Multi-level Asymmetric Contrastive Learning for Volumetric Medical Image Segmentation Pre-training

Medical image segmentation is a fundamental yet challenging task due to the arduous process of acquiring large volumes of high-quality labeled data from experts. Contrastive learning offers a promising but still problematic solution to this dilemma. Firstly existing medical contrastive learning strategies focus on extracting image-level representation, which ignores abundant multi-level representations. Furthermore they underutilize the decoder either by random initialization or separate pre-training from the encoder, thereby neglecting the potential collaboration between the encoder and decoder. To address these issues, we propose a novel multi-level asymmetric contrastive learning framework named MACL for volumetric medical image segmentation pre-training. Specifically, we design an asymmetric contrastive learning structure to pre-train encoder and decoder simultaneously to provide better initialization for segmentation models. Moreover, we develop a multi-level contrastive learning strategy that integrates correspondences across feature-level, image-level, and pixel-level representations to ensure the encoder and decoder capture comprehensive details from representations of varying scales and granularities during the pre-training phase.

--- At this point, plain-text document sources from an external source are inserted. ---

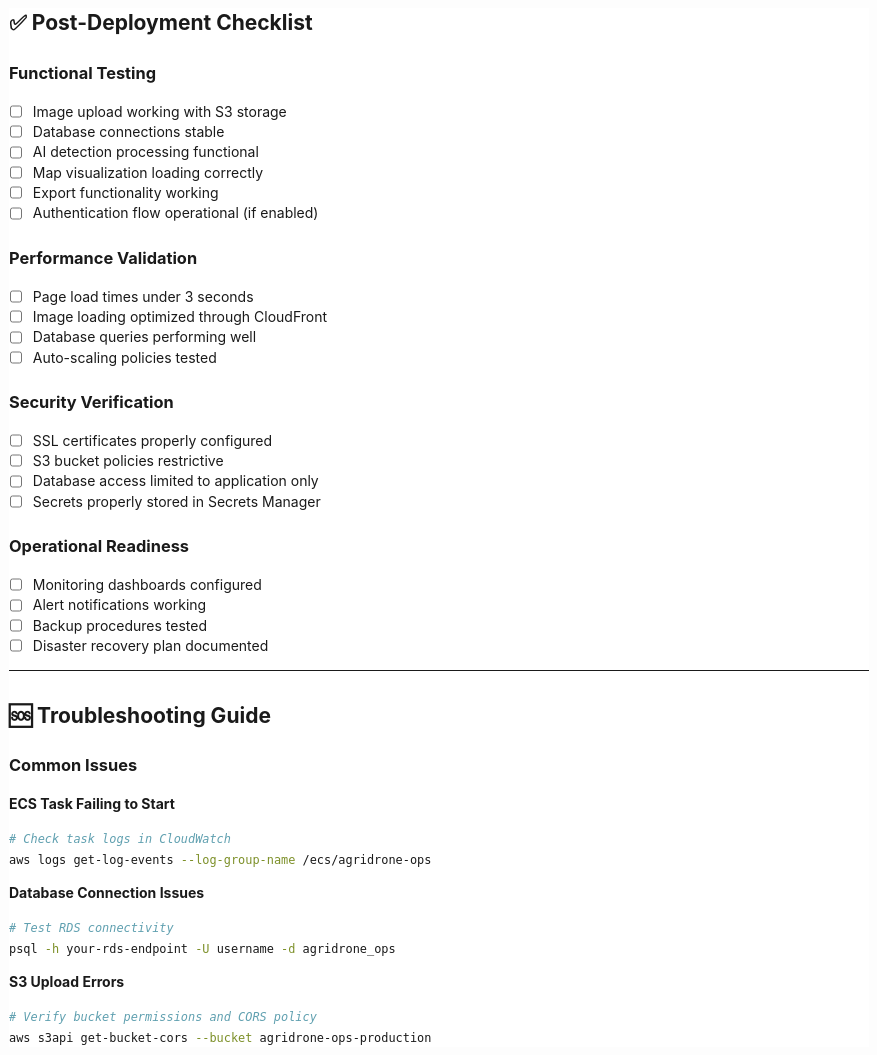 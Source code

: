
## ✅ Post-Deployment Checklist

### Functional Testing
- [ ] Image upload working with S3 storage
- [ ] Database connections stable
- [ ] AI detection processing functional
- [ ] Map visualization loading correctly
- [ ] Export functionality working
- [ ] Authentication flow operational (if enabled)

### Performance Validation
- [ ] Page load times under 3 seconds
- [ ] Image loading optimized through CloudFront
- [ ] Database queries performing well
- [ ] Auto-scaling policies tested

### Security Verification
- [ ] SSL certificates properly configured
- [ ] S3 bucket policies restrictive
- [ ] Database access limited to application only
- [ ] Secrets properly stored in Secrets Manager

### Operational Readiness
- [ ] Monitoring dashboards configured
- [ ] Alert notifications working
- [ ] Backup procedures tested
- [ ] Disaster recovery plan documented

---

## 🆘 Troubleshooting Guide

### Common Issues

**ECS Task Failing to Start**
```bash
# Check task logs in CloudWatch
aws logs get-log-events --log-group-name /ecs/agridrone-ops
```

**Database Connection Issues**
```bash
# Test RDS connectivity
psql -h your-rds-endpoint -U username -d agridrone_ops
```

**S3 Upload Errors**
```bash
# Verify bucket permissions and CORS policy
aws s3api get-bucket-cors --bucket agridrone-ops-production
```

Finally, experiments on 8 medical image datasets indicate our MACL framework outperforms existing 11 contrastive learning strategies. i.e. Our MACL achieves a superior performance with more precise predictions from visualization figures and 1.72%, 7.87%, 2.49% and 1.48% Dice higher than previous best results on ACDC, MMWHS, HVSMR and CHAOS with 10% labeled data, respectively. And our MACL also has a strong generalization ability among 5 variant U-Net backbones. Our code will be released atthis https URL.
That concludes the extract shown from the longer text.